La pandemia no impidió que Francisca pudiera realizar deporte. Llega a Santiago en marzo del año 2020 después de haber competido en Islas Canarias, una de las carreras más extensas en las que ha participado con 128 km, y le indican que tiene que hacer cuarentena.

Comienza a entrenar como puede mentalizada en su próximo desafió en Suecia. Durante ese tiempo y en plena cuarentena, no le quedó de otra que correr en el estacionamiento de su departamento. Finalmente pudo salir del país para ir a competir estando en un total de 9 países en Europa entre julio y agosto del 2020.

Un punto importante en la carrera de Francisca ha sido su Instagram con el cual ha logrado darse a conocer internacionalmente. También, debido a este fenómeno es que diferentes marcas han ido auspiciándola, tanto a nivel nacional y en especial a nivel internacional.

“En Chile a las empresas no les interesa mucho el tema de auspiciar gente.
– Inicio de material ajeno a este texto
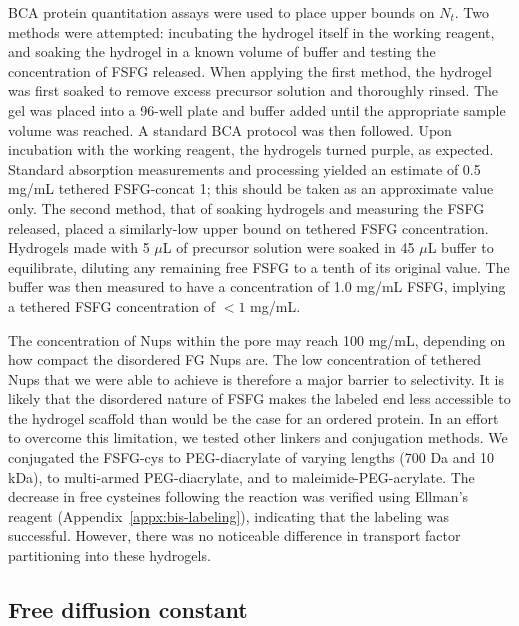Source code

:  BCA protein quantitation assays were used to place upper bounds on $N_t$.  Two methods were attempted: incubating the hydrogel itself in the working reagent, and soaking the hydrogel in a known volume of buffer and testing the concentration of FSFG released.  When applying the first method, the hydrogel was first soaked to remove excess precursor solution and thoroughly rinsed.  The gel was placed into a 96-well plate and buffer added until the appropriate sample volume was reached.  A standard BCA protocol was then followed.  Upon incubation with the working reagent, the hydrogels turned purple, as expected.  Standard absorption measurements and processing yielded an estimate of 0.5 mg/mL tethered FSFG-concat 1; this should be taken as an approximate value only.  The second method, that of soaking hydrogels and measuring the FSFG released, placed a similarly-low upper bound on tethered FSFG concentration.  Hydrogels made with 5 $\mu$L of precursor solution were soaked in 45 $\mu$L buffer to equilibrate, diluting any remaining free FSFG to a tenth of its original value.  The buffer was then measured to have a concentration of 1.0 mg/mL FSFG, implying a tethered FSFG concentration of $<1$ mg/mL.

The concentration of Nups within the pore may reach 100 mg/mL, depending on how compact the disordered FG Nups are.  The low concentration of tethered Nups that we were able to achieve is therefore a major barrier to selectivity.  It is likely that the disordered nature of FSFG makes the labeled end less accessible to the hydrogel scaffold than would be the case for an ordered protein.  In an effort to overcome this limitation, we tested other linkers and conjugation methods.  We conjugated the FSFG-cys to PEG-diacrylate of varying lengths (700 Da and 10 kDa), to multi-armed PEG-diacrylate, and to maleimide-PEG-acrylate.  The decrease in free cysteines following the reaction was verified using Ellman's reagent (Appendix~\ref{appx:bis-labeling}), indicating that the labeling was successful.  However, there was no noticeable difference in transport factor partitioning into these hydrogels.

\subsection{Free diffusion constant}

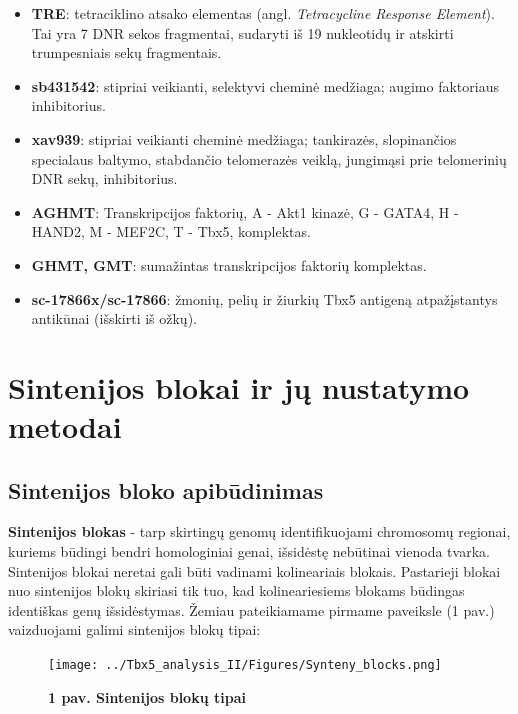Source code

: \documentclass[12pt]{article}
\begin{document}
\begin{itemize}
    \item \textbf{TRE}: tetraciklino atsako elementas (angl. \emph{Tetracycline
        Response Element}). Tai yra 7 DNR sekos fragmentai,
        sudaryti iš 19 nukleotidų ir atskirti trumpesniais sekų fragmentais.
    \item \textbf{sb431542}: stipriai veikianti, selektyvi cheminė medžiaga;
        augimo faktoriaus inhibitorius.
    \item \textbf{xav939}: stipriai veikianti cheminė medžiaga; tankirazės,
        slopinančios specialaus baltymo, stabdančio telomerazės veiklą,
        jungimąsi prie telomerinių DNR sekų, inhibitorius.
    \item \textbf{AGHMT}: Transkripcijos faktorių, A - Akt1 kinazė, G - GATA4,
        H - HAND2, M - MEF2C, T - Tbx5, komplektas.
    \item \textbf{GHMT, GMT}: sumažintas transkripcijos faktorių
        komplektas.
    \item \textbf{sc-17866x/sc-17866}: žmonių, pelių ir žiurkių Tbx5 antigeną
        atpažįstantys antikūnai (išskirti iš ožkų).
\end{itemize}


\section{Sintenijos blokai ir jų nustatymo metodai}
\subsection{Sintenijos bloko apibūdinimas}

\textbf{Sintenijos blokas} - tarp skirtingų genomų identifikuojami chromosomų
regionai, kuriems būdingi bendri homologiniai genai, išsidėstę nebūtinai
vienoda tvarka. Sintenijos blokai neretai gali būti vadinami kolineariais
blokais. Pastarieji blokai nuo sintenijos blokų skiriasi tik tuo, kad
kolineariesiems blokams būdingas identiškas genų išsidėstymas. Žemiau
pateikiamame pirmame paveiksle (1 pav.) vaizduojami galimi sintenijos blokų
tipai:

\begin{figure}[htb]
    \begin{center}
        \texttt{[image: ../Tbx5\_analysis\_II/Figures/Synteny\_blocks.png]}
        \vspace{-2\baselineskip}
        \caption*{\small\textbf{1 pav. Sintenijos blokų tipai}}
        \label{fig:birds}
    \end{center}
\end{figure}
\end{document}
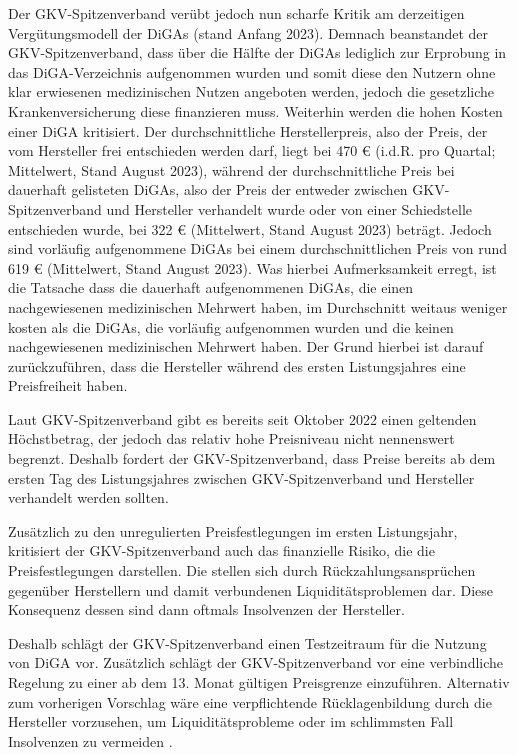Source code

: \documentclass{article}
\begin{document}
			Der GKV-Spitzenverband verübt jedoch nun scharfe Kritik am derzeitigen Vergütungsmodell der DiGAs (stand Anfang 2023). Demnach beanstandet der GKV-Spitzenverband, dass über die Hälfte der DiGAs lediglich zur Erprobung in das DiGA-Verzeichnis aufgenommen wurden und somit diese den Nutzern ohne klar erwiesenen medizinischen Nutzen angeboten werden, jedoch die gesetzliche Krankenversicherung diese finanzieren muss. Weiterhin werden die hohen Kosten einer DiGA kritisiert. Der durchschnittliche Herstellerpreis, also der Preis, der vom Hersteller frei entschieden werden darf, liegt bei 470 € (i.d.R. pro Quartal; Mittelwert, Stand August 2023), während der durchschnittliche Preis bei dauerhaft gelisteten DiGAs, also der Preis der entweder zwischen GKV-Spitzenverband und Hersteller verhandelt wurde oder von einer Schiedstelle entschieden wurde, bei 322 € (Mittelwert, Stand August 2023) beträgt. Jedoch sind vorläufig aufgenommene DiGAs bei einem durchschnittlichen Preis von rund 619 € (Mittelwert, Stand August 2023). Was hierbei Aufmerksamkeit erregt, ist die Tatsache dass die dauerhaft aufgenommenen DiGAs, die einen nachgewiesenen medizinischen Mehrwert haben, im Durchschnitt weitaus weniger kosten als die DiGAs, die vorläufig aufgenommen wurden und die keinen nachgewiesenen medizinischen Mehrwert haben. Der Grund hierbei ist darauf zurückzuführen, dass die Hersteller während des ersten Listungsjahres eine Preisfreiheit haben.\par    
			Laut GKV-Spitzenverband gibt es bereits seit Oktober 2022 einen geltenden Höchstbetrag, der jedoch das relativ hohe Preisniveau nicht nennenswert begrenzt. Deshalb fordert der GKV-Spitzenverband, dass Preise bereits ab dem ersten Tag des Listungsjahres zwischen GKV-Spitzenverband und Hersteller verhandelt werden sollten.\par 
			Zusätzlich zu den unregulierten Preisfestlegungen im ersten Listungsjahr, kritisiert der GKV-Spitzenverband auch das finanzielle Risiko, die die Preisfestlegungen darstellen. Die stellen sich durch Rückzahlungsansprüchen gegenüber Herstellern und damit verbundenen Liquiditätsproblemen dar. Diese Konsequenz dessen sind dann oftmals Insolvenzen der Hersteller.\par 
			Deshalb schlägt der GKV-Spitzenverband einen Testzeitraum für die Nutzung von DiGA vor. Zusätzlich schlägt der GKV-Spitzenverband vor eine verbindliche Regelung zu einer ab dem 13. Monat gültigen Preisgrenze einzuführen. Alternativ zum vorherigen Vorschlag wäre eine verpflichtende Rücklagenbildung durch die Hersteller vorzusehen, um Liquiditätsprobleme oder im schlimmsten Fall Insolvenzen zu vermeiden \cite[vgl. DiGA-Report: Bilanz der GKV und des Herstellerverbands]{frauenhofinstitut}.    	
			\newpage	     
\end{document}
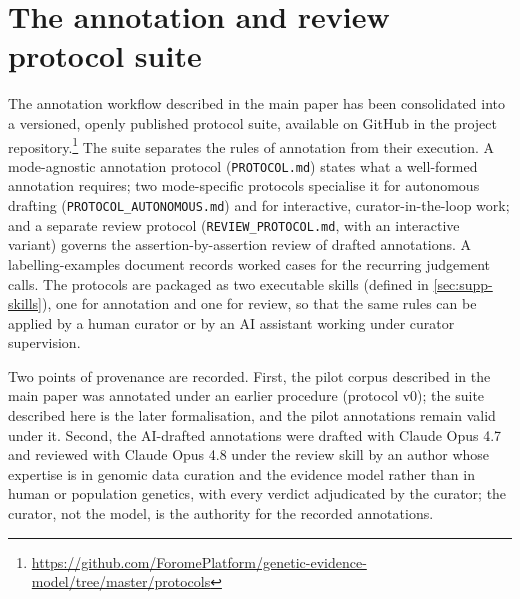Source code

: \section{The annotation and review protocol suite}
\label{sec:supp-protocol-suite}

The annotation workflow described in the main paper has been
consolidated into a versioned, openly published protocol suite,
available on GitHub in the project
repository.\footnote{\url{https://github.com/ForomePlatform/genetic-evidence-model/tree/master/protocols}}
The suite separates the rules of
annotation from their execution. A mode-agnostic annotation protocol
(\texttt{PROTOCOL.md}) states what a well-formed annotation requires;
two mode-specific protocols specialise it for autonomous drafting
(\texttt{PROTOCOL\_AUTONOMOUS.md}) and for interactive,
curator-in-the-loop work; and a separate review protocol
(\texttt{REVIEW\_PROTOCOL.md}, with an interactive variant) governs the
assertion-by-assertion review of drafted annotations. A
labelling-examples document records worked cases for the recurring
judgement calls. The protocols are packaged as two executable skills
(defined in \cref{sec:supp-skills}), one for annotation and one for
review, so that the same rules can be applied by a human curator or by
an AI assistant working under curator supervision.

Two points of provenance are recorded. First, the pilot corpus
described in the main paper was annotated under an earlier procedure
(protocol v0); the suite described here is the later formalisation, and
the pilot annotations remain valid under it. Second, the AI-drafted
annotations were drafted with Claude Opus 4.7 and reviewed with Claude
Opus 4.8 under the review skill by an author whose expertise is in
genomic data curation and the evidence model rather than in human
or population genetics, with every verdict adjudicated by the curator; the
curator, not the model, is the authority for the recorded annotations.

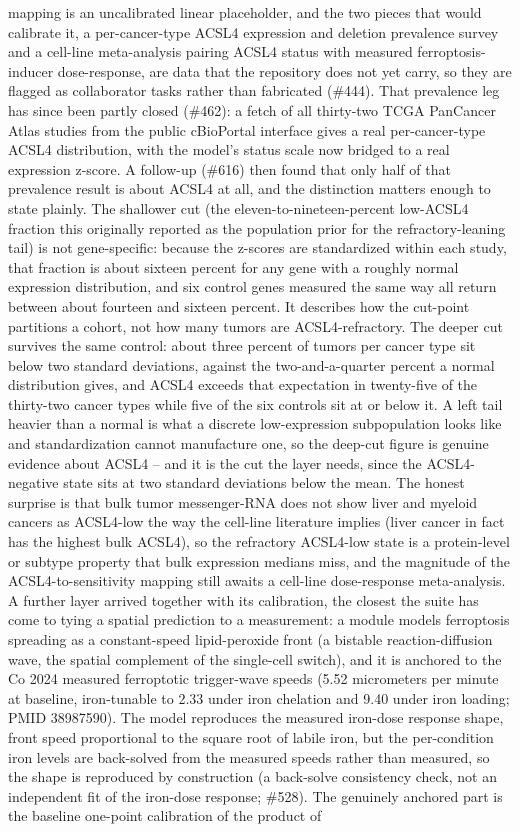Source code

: \documentclass[11pt,twoside,openright]{report}
\begin{document}
mapping is an uncalibrated linear placeholder, and the two pieces that would calibrate it, a per-cancer-type ACSL4 expression and deletion prevalence survey and a cell-line meta-analysis pairing ACSL4 status with measured ferroptosis-inducer dose-response, are data that the repository does not yet carry, so they are flagged as collaborator tasks rather than fabricated (\#444). That prevalence leg has since been partly closed (\#462): a fetch of all thirty-two TCGA PanCancer Atlas studies from the public cBioPortal interface gives a real per-cancer-type ACSL4 distribution, with the model's status scale now bridged to a real expression z-score. A follow-up (\#616) then found that only half of that prevalence result is about ACSL4 at all, and the distinction matters enough to state plainly. The shallower cut (the eleven-to-nineteen-percent low-ACSL4 fraction this originally reported as the population prior for the refractory-leaning tail) is not gene-specific: because the z-scores are standardized within each study, that fraction is about sixteen percent for any gene with a roughly normal expression distribution, and six control genes measured the same way all return between about fourteen and sixteen percent. It describes how the cut-point partitions a cohort, not how many tumors are ACSL4-refractory. The deeper cut survives the same control: about three percent of tumors per cancer type sit below two standard deviations, against the two-and-a-quarter percent a normal distribution gives, and ACSL4 exceeds that expectation in twenty-five of the thirty-two cancer types while five of the six controls sit at or below it. A left tail heavier than a normal is what a discrete low-expression subpopulation looks like and standardization cannot manufacture one, so the deep-cut figure is genuine evidence about ACSL4 -- and it is the cut the layer needs, since the ACSL4-negative state sits at two standard deviations below the mean. The honest surprise is that bulk tumor messenger-RNA does not show liver and myeloid cancers as ACSL4-low the way the cell-line literature implies (liver cancer in fact has the highest bulk ACSL4), so the refractory ACSL4-low state is a protein-level or subtype property that bulk expression medians miss, and the magnitude of the ACSL4-to-sensitivity mapping still awaits a cell-line dose-response meta-analysis. A further layer arrived together with its calibration, the closest the suite has come to tying a spatial prediction to a measurement: a  module models ferroptosis spreading as a constant-speed lipid-peroxide front (a bistable reaction-diffusion wave, the spatial complement of the single-cell switch), and it is anchored to the Co 2024 measured ferroptotic trigger-wave speeds (5.52 micrometers per minute at baseline, iron-tunable to 2.33 under iron chelation and 9.40 under iron loading; PMID 38987590). The model reproduces the measured iron-dose response shape, front speed proportional to the square root of labile iron, but the per-condition iron levels are back-solved from the measured speeds rather than measured, so the shape is reproduced by construction (a back-solve consistency check, not an independent fit of the iron-dose response; \#528). The genuinely anchored part is the baseline one-point calibration of the product of 
\end{document}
Además, los propios corredores no se autopromocionan. En el fondo depende de la publicidad que te hagas para que las empresas te quieran auspiciar”, dice Francisca.

Esta es una de las razones por las que en este 2021 ella está buscando irse del país para abrirse pasó y aprovechar los años que le queden para competir en un buen nivel.

“Este 2021 tomé la decisión de irme a Europa (Barcelona, España) a vivir. En marzo me voy apenas abran las fronteras. Decidí irme un año a probar suerte allá. Esto porque los auspicios acá en Chile no son muchos, la mayoría solo son canjes. En Europa hay más posibilidades de conseguir auspiciadores mejores. Voy abierta a las posibilidades y espero poder correr en México, Eslovenia, Escocia e Inglaterra representando a mi patrocinador”.